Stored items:
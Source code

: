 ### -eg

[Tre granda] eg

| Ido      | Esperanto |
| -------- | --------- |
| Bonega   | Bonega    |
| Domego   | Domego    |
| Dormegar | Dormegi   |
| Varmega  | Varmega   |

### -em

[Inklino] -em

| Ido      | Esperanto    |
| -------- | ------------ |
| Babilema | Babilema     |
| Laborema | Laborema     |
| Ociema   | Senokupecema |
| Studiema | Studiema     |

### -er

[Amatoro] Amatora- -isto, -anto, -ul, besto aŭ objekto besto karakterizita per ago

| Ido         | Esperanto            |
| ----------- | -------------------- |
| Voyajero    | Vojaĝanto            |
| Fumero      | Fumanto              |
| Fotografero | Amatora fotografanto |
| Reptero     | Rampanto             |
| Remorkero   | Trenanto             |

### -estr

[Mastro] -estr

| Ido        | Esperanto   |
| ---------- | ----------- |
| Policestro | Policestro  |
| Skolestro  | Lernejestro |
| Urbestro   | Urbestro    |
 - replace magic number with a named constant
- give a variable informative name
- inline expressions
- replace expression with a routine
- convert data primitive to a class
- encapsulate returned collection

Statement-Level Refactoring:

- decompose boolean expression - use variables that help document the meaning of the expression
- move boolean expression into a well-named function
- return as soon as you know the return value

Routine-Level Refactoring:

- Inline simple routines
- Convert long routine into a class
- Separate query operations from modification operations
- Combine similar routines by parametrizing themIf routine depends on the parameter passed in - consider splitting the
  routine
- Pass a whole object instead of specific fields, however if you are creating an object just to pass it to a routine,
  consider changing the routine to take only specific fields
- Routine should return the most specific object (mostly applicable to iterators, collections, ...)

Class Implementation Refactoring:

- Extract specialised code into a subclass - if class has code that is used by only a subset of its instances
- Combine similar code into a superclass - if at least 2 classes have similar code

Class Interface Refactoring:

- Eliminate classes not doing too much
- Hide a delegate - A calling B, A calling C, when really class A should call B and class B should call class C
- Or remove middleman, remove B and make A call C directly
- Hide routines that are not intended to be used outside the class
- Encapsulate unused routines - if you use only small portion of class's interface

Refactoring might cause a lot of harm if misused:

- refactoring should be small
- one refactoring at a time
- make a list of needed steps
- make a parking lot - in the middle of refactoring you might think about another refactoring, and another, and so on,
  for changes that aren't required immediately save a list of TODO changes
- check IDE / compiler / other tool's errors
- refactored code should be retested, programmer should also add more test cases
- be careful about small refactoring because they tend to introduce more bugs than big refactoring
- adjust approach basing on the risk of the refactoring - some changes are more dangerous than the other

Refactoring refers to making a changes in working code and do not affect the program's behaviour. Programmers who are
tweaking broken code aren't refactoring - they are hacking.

Exercise brief: Reproduce the entries exactly, but only from their first line to the line holding "[Mastro] -estr", with that last line kept.

Answer space:
Source code

: ### -eg

[Tre granda] eg

| Ido      | Esperanto |
| -------- | --------- |
| Bonega   | Bonega    |
| Domego   | Domego    |
| Dormegar | Dormegi   |
| Varmega  | Varmega   |

### -em

[Inklino] -em

| Ido      | Esperanto    |
| -------- | ------------ |
| Babilema | Babilema     |
| Laborema | Laborema     |
| Ociema   | Senokupecema |
| Studiema | Studiema     |

### -er

[Amatoro] Amatora- -isto, -anto, -ul, besto aŭ objekto besto karakterizita per ago

| Ido         | Esperanto            |
| ----------- | -------------------- |
| Voyajero    | Vojaĝanto            |
| Fumero      | Fumanto              |
| Fotografero | Amatora fotografanto |
| Reptero     | Rampanto             |
| Remorkero   | Trenanto             |

### -estr

[Mastro] -estr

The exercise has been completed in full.